Call self as a function.

dask#

EstimatingProgressBar([minimum, width, dt, out])

Progress Bar that displays elapsed time as well as an estimate of total time taken.

class africanus.util.dask_util.EstimatingProgressBar(minimum=0, width=42, dt=1.0, out=sys.stdout)[source]#

Progress Bar that displays elapsed time as well as an estimate of total time taken.

When starting a dask computation, the bar examines the graph and determines the number of chunks contained by a dask collection.

During computation the number of completed chunks and their the total time taken to complete them are tracked. The average derived from these numbers are used to estimate total compute time, relative to the current elapsed time.

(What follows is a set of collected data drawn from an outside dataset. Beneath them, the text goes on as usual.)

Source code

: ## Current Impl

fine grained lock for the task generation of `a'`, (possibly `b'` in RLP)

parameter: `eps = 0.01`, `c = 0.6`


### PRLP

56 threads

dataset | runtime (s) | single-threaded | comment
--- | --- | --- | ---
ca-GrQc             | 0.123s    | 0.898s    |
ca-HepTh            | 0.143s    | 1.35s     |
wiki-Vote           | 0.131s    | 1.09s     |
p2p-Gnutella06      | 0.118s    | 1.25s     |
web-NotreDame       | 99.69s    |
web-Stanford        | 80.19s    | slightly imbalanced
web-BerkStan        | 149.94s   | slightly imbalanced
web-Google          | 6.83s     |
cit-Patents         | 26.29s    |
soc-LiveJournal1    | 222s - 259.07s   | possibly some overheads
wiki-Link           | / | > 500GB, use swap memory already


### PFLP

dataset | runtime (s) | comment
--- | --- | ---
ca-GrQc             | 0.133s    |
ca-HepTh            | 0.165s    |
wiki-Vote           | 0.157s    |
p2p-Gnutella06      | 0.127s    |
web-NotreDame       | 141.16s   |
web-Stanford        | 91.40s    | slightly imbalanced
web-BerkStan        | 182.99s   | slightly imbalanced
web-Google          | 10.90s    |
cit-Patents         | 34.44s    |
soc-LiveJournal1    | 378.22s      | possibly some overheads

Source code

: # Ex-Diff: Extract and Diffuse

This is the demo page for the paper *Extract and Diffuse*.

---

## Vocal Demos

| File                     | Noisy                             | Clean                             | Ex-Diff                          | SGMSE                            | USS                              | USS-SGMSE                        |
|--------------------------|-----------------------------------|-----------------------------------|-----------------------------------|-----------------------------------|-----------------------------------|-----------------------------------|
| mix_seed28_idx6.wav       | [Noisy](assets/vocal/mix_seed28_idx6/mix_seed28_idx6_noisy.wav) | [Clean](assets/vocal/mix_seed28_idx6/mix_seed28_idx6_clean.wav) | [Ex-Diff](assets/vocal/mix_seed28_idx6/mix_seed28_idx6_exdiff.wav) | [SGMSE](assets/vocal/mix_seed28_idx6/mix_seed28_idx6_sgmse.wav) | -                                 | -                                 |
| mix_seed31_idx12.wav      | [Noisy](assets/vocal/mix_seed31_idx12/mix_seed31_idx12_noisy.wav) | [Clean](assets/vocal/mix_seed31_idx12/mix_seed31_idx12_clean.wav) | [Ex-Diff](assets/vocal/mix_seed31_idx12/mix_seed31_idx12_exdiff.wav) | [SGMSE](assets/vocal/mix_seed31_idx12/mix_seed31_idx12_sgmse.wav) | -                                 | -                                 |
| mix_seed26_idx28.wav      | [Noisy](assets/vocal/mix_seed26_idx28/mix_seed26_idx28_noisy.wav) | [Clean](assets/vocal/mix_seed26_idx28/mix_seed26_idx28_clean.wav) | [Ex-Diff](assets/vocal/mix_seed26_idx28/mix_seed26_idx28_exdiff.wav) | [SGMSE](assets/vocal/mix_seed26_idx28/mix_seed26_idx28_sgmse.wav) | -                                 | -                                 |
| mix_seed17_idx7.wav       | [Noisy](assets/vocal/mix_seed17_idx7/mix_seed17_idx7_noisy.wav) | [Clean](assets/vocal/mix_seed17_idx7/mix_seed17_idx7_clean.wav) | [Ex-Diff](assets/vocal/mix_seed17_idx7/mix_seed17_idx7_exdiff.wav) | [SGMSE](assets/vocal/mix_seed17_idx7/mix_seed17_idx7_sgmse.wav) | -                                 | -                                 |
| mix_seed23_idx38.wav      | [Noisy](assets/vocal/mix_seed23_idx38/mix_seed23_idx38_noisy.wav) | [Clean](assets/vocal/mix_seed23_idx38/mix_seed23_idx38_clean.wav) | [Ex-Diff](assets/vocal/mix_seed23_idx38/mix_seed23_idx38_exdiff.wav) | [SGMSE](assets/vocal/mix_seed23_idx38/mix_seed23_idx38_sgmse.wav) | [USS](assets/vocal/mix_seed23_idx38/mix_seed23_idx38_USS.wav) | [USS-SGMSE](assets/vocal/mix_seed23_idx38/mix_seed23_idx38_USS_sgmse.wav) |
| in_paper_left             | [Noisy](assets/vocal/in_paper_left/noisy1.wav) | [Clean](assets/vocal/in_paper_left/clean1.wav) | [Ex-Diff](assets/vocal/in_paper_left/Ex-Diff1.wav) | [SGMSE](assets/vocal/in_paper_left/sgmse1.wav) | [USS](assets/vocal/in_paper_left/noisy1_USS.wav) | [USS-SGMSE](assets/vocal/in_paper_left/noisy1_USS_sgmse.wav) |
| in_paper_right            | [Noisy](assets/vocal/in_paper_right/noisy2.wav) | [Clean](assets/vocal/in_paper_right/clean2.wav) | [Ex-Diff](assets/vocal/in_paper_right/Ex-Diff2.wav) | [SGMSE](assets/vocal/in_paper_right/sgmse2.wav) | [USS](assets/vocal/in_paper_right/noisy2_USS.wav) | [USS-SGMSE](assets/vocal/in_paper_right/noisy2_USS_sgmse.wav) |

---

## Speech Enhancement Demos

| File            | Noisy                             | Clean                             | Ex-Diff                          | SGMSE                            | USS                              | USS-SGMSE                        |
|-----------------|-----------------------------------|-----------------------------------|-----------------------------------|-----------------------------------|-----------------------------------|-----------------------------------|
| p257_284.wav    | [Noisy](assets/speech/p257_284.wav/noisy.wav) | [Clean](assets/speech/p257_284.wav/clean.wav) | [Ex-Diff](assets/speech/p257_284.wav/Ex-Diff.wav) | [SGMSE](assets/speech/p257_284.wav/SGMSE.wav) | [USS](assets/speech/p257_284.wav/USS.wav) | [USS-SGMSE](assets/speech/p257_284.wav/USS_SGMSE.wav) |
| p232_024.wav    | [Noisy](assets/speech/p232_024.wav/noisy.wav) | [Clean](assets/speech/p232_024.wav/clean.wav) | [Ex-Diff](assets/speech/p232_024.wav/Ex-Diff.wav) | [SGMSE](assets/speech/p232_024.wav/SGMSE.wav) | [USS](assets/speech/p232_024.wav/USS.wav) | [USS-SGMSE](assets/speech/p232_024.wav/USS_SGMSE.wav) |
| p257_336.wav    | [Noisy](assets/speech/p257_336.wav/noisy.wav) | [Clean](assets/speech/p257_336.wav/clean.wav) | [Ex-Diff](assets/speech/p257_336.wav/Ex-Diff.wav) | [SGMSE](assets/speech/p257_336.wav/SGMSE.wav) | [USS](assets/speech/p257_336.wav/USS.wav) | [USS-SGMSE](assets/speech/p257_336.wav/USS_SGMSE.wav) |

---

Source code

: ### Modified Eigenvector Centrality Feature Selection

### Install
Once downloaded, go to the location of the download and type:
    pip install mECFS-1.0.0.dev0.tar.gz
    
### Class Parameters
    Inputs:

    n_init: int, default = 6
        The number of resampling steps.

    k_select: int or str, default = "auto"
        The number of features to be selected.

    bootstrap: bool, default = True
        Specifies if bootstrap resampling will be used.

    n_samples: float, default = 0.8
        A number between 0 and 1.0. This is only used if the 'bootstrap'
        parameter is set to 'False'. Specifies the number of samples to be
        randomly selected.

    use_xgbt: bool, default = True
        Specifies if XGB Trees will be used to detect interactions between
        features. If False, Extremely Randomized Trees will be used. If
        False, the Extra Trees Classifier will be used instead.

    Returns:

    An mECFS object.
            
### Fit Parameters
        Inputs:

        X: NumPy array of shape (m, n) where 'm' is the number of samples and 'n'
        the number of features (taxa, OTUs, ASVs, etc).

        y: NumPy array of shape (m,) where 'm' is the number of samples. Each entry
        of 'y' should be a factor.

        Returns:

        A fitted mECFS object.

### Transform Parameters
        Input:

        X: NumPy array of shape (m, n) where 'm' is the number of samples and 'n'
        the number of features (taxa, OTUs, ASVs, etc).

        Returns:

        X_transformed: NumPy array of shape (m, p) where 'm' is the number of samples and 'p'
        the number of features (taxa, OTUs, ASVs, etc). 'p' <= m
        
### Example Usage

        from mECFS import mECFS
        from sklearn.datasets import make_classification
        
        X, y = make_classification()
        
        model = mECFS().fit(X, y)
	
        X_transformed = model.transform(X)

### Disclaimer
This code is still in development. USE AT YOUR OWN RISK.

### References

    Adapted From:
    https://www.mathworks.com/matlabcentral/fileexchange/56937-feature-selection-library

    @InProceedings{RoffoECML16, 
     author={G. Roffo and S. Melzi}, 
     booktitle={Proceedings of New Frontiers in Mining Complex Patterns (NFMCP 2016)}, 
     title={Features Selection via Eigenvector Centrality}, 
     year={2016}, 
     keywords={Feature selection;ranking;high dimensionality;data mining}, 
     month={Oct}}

The bar is not particularly accurate and will underestimate near the beginning of computation and seems to slightly overestimate during the buk of computation. However, it may be more accurate than the default dask task bar which tracks number of tasks completed by total tasks.

Parameters:
minimumint, optional

Minimum time threshold in seconds before displaying a progress bar. Default is 0 (always display)

widthint, optional

Width of the bar, default is 42 characters.

dtfloat, optional

Update resolution in seconds, default is 1.0 seconds.

CUDA#

grids(dims, blocks)

Determine the grid size, given space dimensions sizes and blocks

africanus.util.cuda.grids(dims, blocks)[source]#

Determine the grid size, given space dimensions sizes and blocks

Parameters:
dimstuple of ints

(x, y, z) tuple

Returns:
tuple

(x, y, z) grid size tuple

Patterns#

Multiton(*args, **kwargs)

General Multiton metaclass

LazyProxy(fn, *args, **kwargs)

Lazy instantiation of a proxied object.

LazyProxyMultiton(*args, **kwargs)

Combination of a LazyProxy with a Multiton

class africanus.util.patterns.Multiton(*args, **kwargs)[source]#

General Multiton metaclass

Implementation of the Multiton pattern, which always returns a unique object for a unique set of arguments provided to a class constructor. For example, in the following, only a single instance of A with argument 1 is ever created.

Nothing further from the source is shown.